[[ Entries provided, beginning ]]
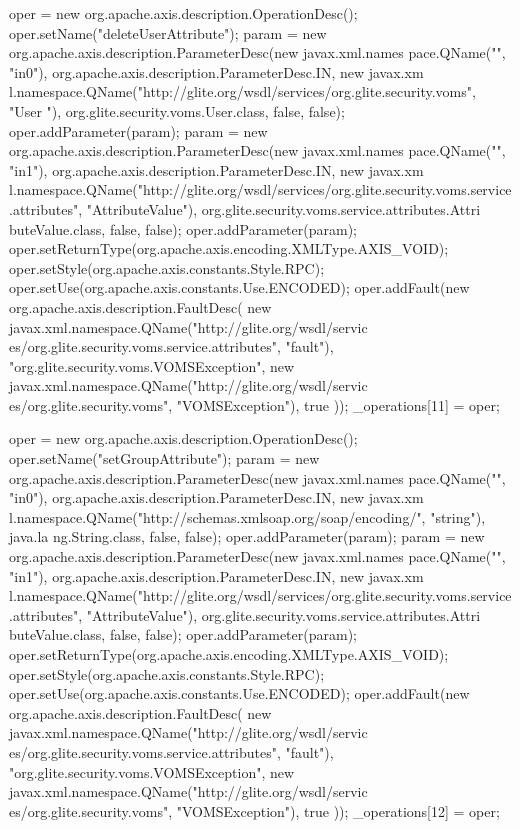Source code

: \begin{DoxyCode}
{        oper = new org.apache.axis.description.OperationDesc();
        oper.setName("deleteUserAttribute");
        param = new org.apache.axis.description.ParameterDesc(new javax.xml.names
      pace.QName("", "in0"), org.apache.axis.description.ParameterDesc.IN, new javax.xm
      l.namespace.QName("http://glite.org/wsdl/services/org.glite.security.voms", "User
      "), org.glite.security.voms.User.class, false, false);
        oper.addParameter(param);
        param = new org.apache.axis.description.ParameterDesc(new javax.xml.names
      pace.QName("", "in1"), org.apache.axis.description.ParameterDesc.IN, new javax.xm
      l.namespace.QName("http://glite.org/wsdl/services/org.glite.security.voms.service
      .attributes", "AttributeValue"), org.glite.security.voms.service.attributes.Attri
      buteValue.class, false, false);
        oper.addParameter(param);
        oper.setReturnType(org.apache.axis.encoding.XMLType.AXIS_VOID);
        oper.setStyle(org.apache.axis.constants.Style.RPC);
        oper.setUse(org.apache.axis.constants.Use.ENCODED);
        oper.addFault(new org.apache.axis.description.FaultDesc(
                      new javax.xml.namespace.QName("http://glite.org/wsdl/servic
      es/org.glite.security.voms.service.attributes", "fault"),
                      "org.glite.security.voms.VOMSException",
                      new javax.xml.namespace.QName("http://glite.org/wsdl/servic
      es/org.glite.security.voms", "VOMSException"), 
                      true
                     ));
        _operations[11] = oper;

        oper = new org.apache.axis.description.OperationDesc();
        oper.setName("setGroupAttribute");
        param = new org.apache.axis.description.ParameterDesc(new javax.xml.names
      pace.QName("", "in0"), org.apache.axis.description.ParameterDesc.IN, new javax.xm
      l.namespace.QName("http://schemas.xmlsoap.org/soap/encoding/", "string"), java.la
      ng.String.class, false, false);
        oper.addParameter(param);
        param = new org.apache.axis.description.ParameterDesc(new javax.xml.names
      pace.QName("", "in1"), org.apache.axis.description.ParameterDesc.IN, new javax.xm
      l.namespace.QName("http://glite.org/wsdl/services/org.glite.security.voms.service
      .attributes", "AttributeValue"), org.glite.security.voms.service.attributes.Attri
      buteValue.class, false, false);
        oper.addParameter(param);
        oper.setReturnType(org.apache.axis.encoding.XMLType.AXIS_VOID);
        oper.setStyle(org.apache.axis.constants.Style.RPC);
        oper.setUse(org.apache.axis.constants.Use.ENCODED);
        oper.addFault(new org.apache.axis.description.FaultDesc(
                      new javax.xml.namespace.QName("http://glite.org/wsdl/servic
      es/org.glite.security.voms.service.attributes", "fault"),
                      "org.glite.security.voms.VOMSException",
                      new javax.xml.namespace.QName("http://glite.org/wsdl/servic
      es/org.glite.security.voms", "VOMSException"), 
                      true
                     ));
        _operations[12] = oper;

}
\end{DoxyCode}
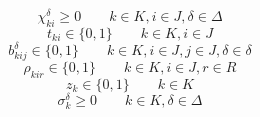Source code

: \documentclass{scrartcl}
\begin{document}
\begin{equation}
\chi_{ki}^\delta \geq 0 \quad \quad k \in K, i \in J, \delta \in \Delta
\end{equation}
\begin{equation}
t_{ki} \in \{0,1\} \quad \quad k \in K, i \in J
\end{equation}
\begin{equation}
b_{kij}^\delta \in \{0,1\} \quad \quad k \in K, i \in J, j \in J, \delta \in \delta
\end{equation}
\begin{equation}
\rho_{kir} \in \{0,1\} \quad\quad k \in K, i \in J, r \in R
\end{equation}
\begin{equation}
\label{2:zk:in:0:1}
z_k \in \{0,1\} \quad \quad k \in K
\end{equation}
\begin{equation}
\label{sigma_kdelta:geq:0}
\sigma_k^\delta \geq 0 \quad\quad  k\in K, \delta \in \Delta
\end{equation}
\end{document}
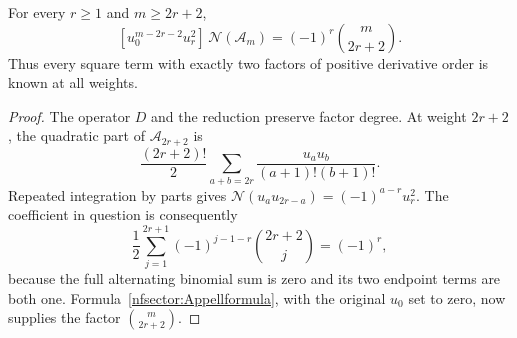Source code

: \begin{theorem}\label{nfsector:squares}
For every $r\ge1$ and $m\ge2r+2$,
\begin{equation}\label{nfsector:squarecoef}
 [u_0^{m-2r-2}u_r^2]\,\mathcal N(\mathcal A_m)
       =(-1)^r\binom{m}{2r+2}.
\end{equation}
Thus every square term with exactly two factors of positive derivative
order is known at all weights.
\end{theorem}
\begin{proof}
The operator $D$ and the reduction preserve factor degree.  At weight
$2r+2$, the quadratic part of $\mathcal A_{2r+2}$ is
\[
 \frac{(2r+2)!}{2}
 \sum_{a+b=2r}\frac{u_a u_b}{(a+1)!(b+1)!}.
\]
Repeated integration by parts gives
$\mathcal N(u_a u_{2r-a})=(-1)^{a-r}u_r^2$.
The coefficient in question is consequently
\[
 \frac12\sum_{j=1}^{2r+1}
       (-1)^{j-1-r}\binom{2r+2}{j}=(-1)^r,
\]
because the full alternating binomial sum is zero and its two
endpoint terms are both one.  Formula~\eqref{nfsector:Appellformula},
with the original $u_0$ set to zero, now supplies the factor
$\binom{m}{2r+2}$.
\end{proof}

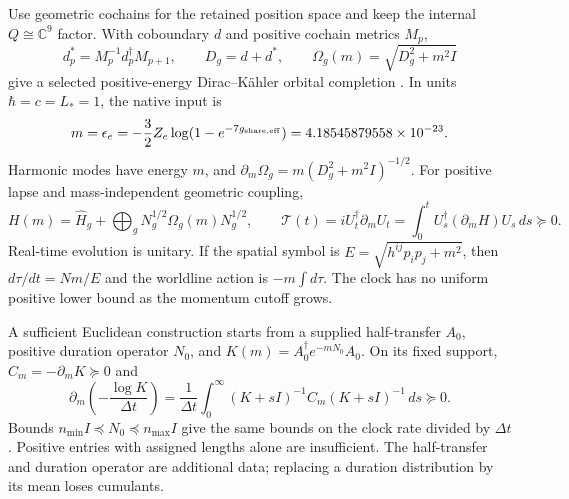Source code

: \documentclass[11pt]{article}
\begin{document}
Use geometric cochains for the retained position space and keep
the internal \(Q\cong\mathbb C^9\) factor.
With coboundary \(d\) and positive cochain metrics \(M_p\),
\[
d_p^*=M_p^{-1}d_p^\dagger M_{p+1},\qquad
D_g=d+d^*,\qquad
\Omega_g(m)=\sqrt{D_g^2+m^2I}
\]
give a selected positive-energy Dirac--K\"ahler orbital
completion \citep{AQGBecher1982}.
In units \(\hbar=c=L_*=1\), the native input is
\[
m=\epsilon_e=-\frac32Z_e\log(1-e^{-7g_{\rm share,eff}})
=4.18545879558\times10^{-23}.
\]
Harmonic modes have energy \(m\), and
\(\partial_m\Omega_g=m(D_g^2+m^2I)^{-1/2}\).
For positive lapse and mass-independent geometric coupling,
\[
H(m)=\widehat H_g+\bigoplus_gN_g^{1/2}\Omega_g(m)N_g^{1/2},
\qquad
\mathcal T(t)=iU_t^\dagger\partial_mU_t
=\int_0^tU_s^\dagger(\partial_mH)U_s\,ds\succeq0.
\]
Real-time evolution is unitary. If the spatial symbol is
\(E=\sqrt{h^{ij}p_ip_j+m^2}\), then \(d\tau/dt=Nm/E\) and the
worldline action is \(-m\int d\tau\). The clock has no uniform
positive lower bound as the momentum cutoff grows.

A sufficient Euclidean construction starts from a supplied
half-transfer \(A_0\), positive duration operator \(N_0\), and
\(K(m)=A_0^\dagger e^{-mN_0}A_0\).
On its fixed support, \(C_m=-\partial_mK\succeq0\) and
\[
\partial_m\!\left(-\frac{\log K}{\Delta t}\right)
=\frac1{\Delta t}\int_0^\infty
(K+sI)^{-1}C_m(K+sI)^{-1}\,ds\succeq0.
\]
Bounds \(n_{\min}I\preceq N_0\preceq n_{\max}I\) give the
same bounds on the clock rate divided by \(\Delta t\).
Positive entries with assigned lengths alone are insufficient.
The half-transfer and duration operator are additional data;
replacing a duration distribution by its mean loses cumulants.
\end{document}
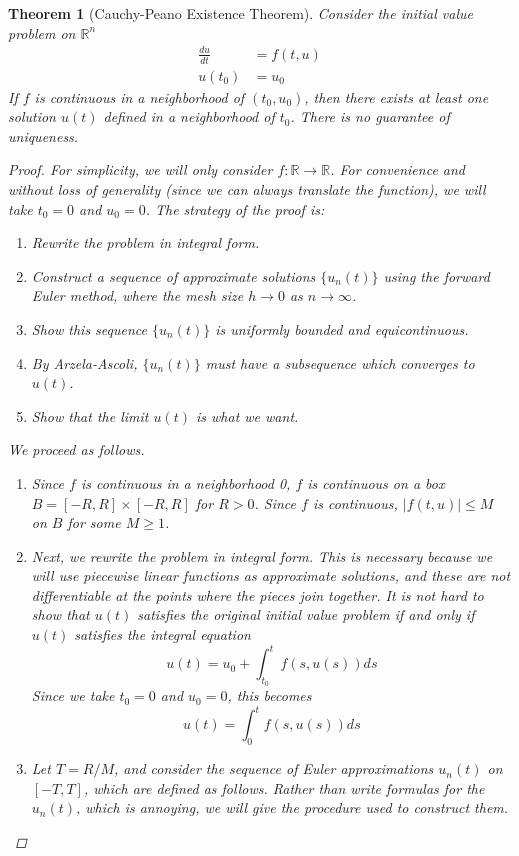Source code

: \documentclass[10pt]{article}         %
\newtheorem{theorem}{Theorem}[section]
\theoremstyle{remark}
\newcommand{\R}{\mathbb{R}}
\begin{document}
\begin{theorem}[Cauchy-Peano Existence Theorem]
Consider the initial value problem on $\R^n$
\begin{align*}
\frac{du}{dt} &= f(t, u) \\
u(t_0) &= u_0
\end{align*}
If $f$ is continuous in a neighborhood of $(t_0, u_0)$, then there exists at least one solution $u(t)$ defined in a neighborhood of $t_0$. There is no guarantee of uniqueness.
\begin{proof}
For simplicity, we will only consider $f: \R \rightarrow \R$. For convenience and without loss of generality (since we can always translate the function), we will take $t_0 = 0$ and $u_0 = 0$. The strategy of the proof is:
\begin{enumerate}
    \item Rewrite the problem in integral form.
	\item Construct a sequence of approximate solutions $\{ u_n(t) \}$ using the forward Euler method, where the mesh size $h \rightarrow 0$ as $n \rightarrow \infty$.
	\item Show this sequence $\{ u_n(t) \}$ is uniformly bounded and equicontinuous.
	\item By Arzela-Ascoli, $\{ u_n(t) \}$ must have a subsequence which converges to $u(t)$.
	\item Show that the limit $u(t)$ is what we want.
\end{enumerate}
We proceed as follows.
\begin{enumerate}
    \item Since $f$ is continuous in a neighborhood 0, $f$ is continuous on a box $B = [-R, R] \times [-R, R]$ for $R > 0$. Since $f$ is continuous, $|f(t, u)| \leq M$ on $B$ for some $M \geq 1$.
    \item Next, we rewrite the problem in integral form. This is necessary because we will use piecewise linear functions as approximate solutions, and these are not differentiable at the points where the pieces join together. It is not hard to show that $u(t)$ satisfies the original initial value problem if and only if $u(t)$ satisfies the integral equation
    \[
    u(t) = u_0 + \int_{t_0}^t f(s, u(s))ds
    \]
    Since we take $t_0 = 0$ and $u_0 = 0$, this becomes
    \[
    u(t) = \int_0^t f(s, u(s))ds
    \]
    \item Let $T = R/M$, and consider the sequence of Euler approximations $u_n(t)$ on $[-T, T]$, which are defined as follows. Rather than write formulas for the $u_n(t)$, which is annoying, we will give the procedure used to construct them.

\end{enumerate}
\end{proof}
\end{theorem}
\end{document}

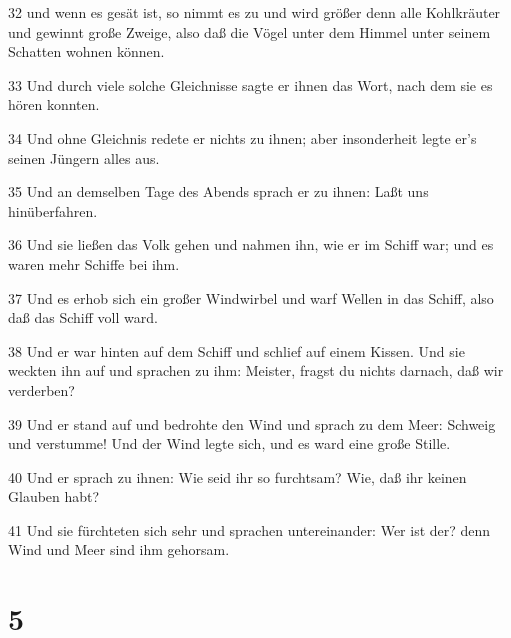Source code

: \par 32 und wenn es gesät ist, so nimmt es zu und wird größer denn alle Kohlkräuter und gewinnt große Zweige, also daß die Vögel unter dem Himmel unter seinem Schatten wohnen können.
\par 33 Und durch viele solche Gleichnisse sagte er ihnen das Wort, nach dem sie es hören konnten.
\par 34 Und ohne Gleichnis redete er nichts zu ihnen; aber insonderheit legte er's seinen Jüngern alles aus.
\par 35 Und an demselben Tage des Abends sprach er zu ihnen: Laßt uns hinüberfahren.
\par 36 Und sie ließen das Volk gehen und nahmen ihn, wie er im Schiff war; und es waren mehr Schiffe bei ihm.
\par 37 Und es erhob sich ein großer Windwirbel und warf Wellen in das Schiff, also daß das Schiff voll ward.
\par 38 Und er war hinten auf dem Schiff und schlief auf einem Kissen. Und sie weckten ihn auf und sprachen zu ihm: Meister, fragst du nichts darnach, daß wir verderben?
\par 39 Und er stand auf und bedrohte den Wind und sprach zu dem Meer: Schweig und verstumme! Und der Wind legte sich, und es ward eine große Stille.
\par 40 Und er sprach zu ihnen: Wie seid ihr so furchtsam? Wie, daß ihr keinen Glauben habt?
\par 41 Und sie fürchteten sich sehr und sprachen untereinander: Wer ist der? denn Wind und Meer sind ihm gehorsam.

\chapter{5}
[[ Entries provided, end ]]
What is required: Give the count of lines in the data above that hold the string "article", with no additional words.

Response: 2